The Goffin Cockatoo. (Photo: jenzisan / Flickr.com.)
Kakadu is trying to stick to get to the “difficult” nut. (Photo: Bene Croy.)”
One of the signs of high intelligence – the use of tools. Once upon a time it was thought that use them can only people, it turned out that the same ability have the great apes. After the monkeys came the turn of the birds revealed that they are also able to use different objects to achieve some goal.
Often animals use tools to get food, which just does not reach. There are a few, shall we say, difficulty levels: you can just use something ready, for example, found a twig, and it is possible to change the weapon, to make it more suitable for the task you want to perform.
The same branch can, for example, bent into a hook to remove interfering knots and irregularities . Here we are talking almost about the manufacture of tools, and is capable of it is not very many. Among birds the most characteristic examples of “users and producers” – new Caledonian crows and cockatoos the Goffin.
The latter generally demonstrate amazing mental plasticity in relation to the work tool, as written in his article in Animal Behaviour , researchers from the Vienna University of veterinary medicine, cockatoos are able to plan their actions and keep the tools for the future.
Alice Auersperg (Auersperg Alice) and her colleagues, for a long time engaged in the cognitive abilities of a cockatoo, set the following experiment: the parrots offered to get a nut from a transparent box with a hole, and in some cases, the nut could get, and so in other cases it was placed on a high stand, and to reach it, you had to use a stick. Sometimes the nut also put in a special capsule, which further complicated the task. The essence of the experience was that the wand was only one: a parrot if it has been dropped, some nuts – those that were on a high stand – he already could not get.
Cockatoo quickly realized what was happening, and tried not to lose his tool. If the parrot started with the walnut, which have to reach wand, he better kept the wand than when the first treat was “simple” nut, which you can reach out with the beak – in other words, the initial experience prompted the parrot, what to expect in the future. But even if after the “hard” nut was “simple” nuts, cockatoo still kept the tool with him.

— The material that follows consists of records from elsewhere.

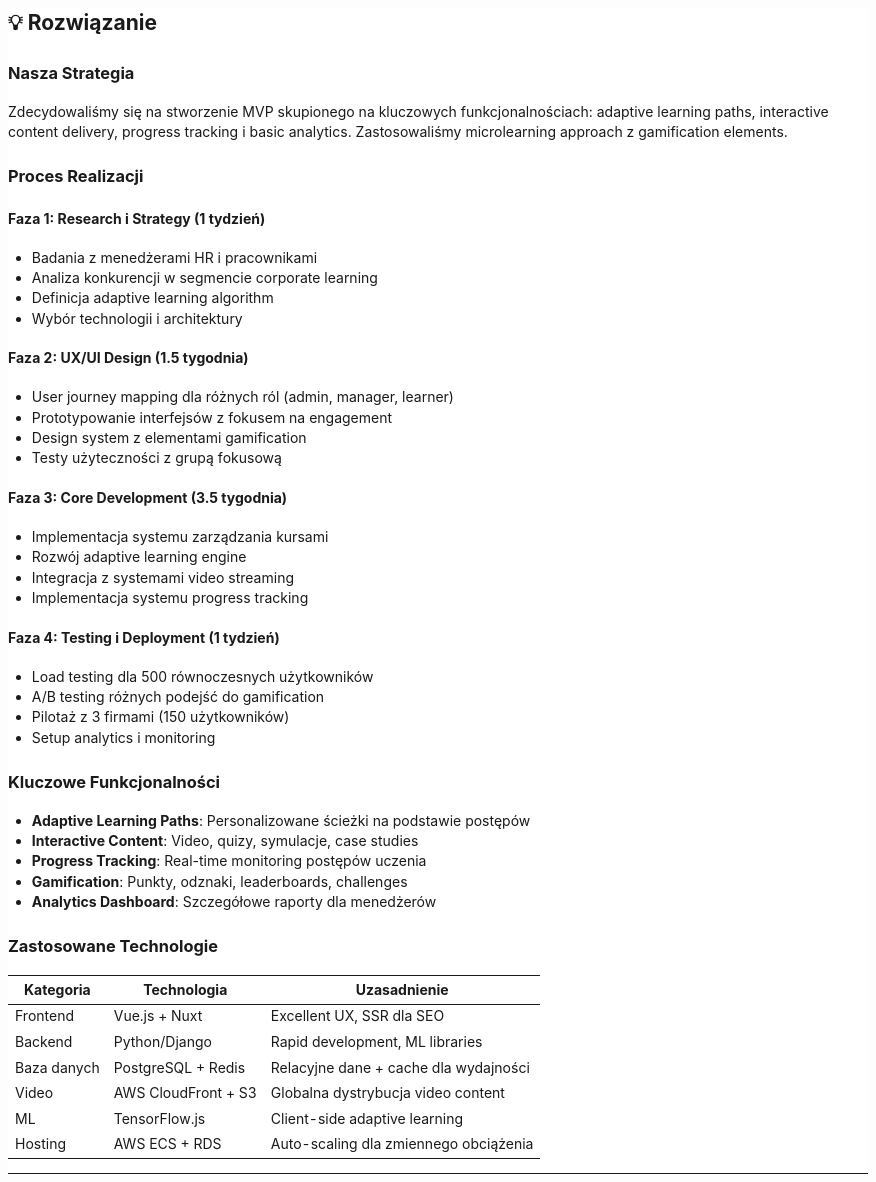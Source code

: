 
## 💡 Rozwiązanie

### Nasza Strategia

Zdecydowaliśmy się na stworzenie MVP skupionego na kluczowych funkcjonalnościach: adaptive learning paths, interactive content delivery, progress tracking i basic analytics. Zastosowaliśmy microlearning approach z gamification elements.

### Proces Realizacji

#### Faza 1: Research i Strategy (1 tydzień)
- Badania z menedżerami HR i pracownikami
- Analiza konkurencji w segmencie corporate learning
- Definicja adaptive learning algorithm
- Wybór technologii i architektury

#### Faza 2: UX/UI Design (1.5 tygodnia)
- User journey mapping dla różnych ról (admin, manager, learner)
- Prototypowanie interfejsów z fokusem na engagement
- Design system z elementami gamification
- Testy użyteczności z grupą fokusową

#### Faza 3: Core Development (3.5 tygodnia)
- Implementacja systemu zarządzania kursami
- Rozwój adaptive learning engine
- Integracja z systemami video streaming
- Implementacja systemu progress tracking

#### Faza 4: Testing i Deployment (1 tydzień)
- Load testing dla 500 równoczesnych użytkowników
- A/B testing różnych podejść do gamification
- Pilotaż z 3 firmami (150 użytkowników)
- Setup analytics i monitoring

### Kluczowe Funkcjonalności

- **Adaptive Learning Paths**: Personalizowane ścieżki na podstawie postępów
- **Interactive Content**: Video, quizy, symulacje, case studies
- **Progress Tracking**: Real-time monitoring postępów uczenia
- **Gamification**: Punkty, odznaki, leaderboards, challenges
- **Analytics Dashboard**: Szczegółowe raporty dla menedżerów

### Zastosowane Technologie

| Kategoria | Technologia | Uzasadnienie |
|-----------|-------------|--------------|
| Frontend | Vue.js + Nuxt | Excellent UX, SSR dla SEO |
| Backend | Python/Django | Rapid development, ML libraries |
| Baza danych | PostgreSQL + Redis | Relacyjne dane + cache dla wydajności |
| Video | AWS CloudFront + S3 | Globalna dystrybucja video content |
| ML | TensorFlow.js | Client-side adaptive learning |
| Hosting | AWS ECS + RDS | Auto-scaling dla zmiennego obciążenia |

---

Interestingly, dealing with “simple” nuts, parrots kept his wand casually enough – many are simply clamped it in the jaws, at the same time trying to get a nut with its beak; in this case, the risk that the wand will fall and be lost, were relatively high. If the parrots have worked with “difficult” nuts to the instrument of labor they were treated more carefully, so when the nut was in the capsule, spihnuv with his stick from the stand, cockatoo thrust the stick into the hole in the adjacent box, at the same time holding the tool paw – securely fixed in such a way wand, he calmly engaged in the nut.
Parrots have complicated the task in other ways: for example, a hole in the box with the meal closed with some object, and the birds had this item as something to remove or bypass, still not losing tool. Cockatoos have adapted to the situation with surprising plasticity – if the task is required to change the usual sequence of actions, they began to act differently.
Moreover, different birds manipulated the tools in different ways, for example, someone held a wand in its talons, and someone has pressed it to the surface. According to the authors, such variability behavior distinguishes the Goffin cockatoo from the same new Caledonian crows: ravens action more uniform, and hence their cognitive skills regarding the tools are innate properties to a greater extent than that of parrots.